Your objective: Scan the entries below. Report each line where the string "inside" occurs.

Dataset entries
+===+
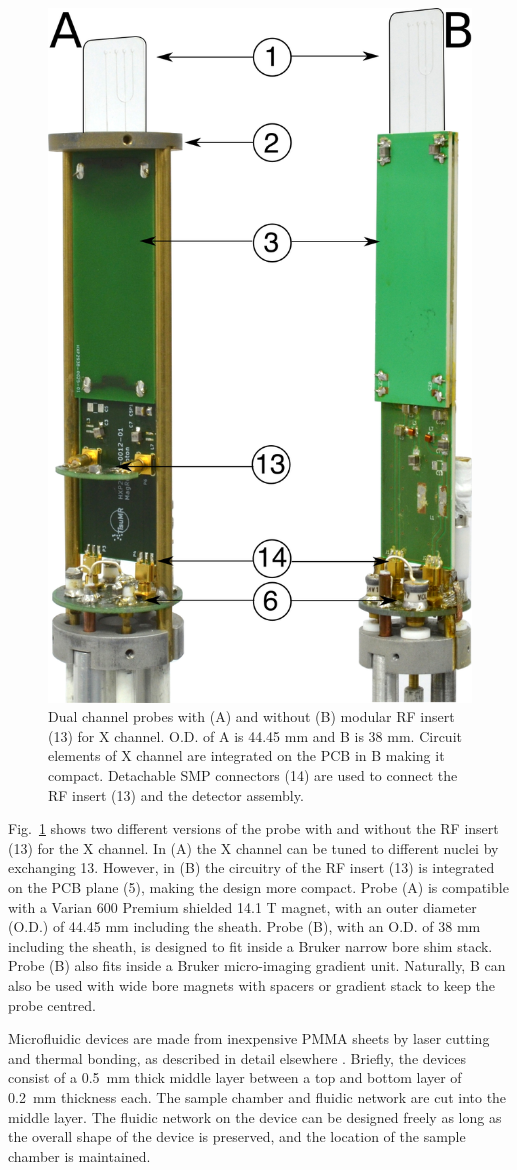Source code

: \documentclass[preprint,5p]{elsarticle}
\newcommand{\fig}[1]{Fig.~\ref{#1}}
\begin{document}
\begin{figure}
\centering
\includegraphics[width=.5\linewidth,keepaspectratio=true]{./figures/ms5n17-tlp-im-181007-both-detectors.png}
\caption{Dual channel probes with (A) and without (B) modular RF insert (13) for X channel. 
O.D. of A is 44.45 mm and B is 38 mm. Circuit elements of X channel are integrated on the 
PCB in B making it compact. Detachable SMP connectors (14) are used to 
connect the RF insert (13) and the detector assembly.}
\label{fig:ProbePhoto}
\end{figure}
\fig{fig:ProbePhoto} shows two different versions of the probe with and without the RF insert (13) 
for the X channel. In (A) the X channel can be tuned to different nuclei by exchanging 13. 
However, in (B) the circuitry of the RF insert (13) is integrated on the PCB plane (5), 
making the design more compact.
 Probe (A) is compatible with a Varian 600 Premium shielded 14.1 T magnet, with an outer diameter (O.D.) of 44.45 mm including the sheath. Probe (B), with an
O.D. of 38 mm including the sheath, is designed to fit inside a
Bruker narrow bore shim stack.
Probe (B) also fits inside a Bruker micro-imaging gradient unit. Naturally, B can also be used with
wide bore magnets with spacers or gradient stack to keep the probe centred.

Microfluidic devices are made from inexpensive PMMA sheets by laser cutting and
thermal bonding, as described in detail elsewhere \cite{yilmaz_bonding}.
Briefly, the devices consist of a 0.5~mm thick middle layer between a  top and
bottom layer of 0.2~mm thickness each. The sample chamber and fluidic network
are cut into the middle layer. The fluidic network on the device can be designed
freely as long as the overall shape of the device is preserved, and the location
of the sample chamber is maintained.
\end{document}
+===+
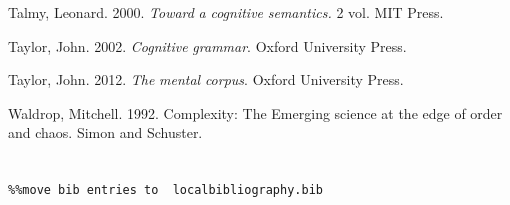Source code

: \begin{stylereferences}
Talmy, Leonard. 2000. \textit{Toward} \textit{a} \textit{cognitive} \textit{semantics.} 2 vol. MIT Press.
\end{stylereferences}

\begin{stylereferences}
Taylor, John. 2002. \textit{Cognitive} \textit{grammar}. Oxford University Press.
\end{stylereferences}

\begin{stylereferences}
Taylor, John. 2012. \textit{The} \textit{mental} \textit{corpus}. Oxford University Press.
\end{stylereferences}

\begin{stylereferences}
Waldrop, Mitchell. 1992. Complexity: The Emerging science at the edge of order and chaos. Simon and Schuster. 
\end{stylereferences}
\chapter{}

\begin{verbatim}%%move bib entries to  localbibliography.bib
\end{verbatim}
+===+
Solution:
O.D. of 38 mm including the sheath, is designed to fit inside a
Probe (B) also fits inside a Bruker micro-imaging gradient unit. Naturally, B can also be used with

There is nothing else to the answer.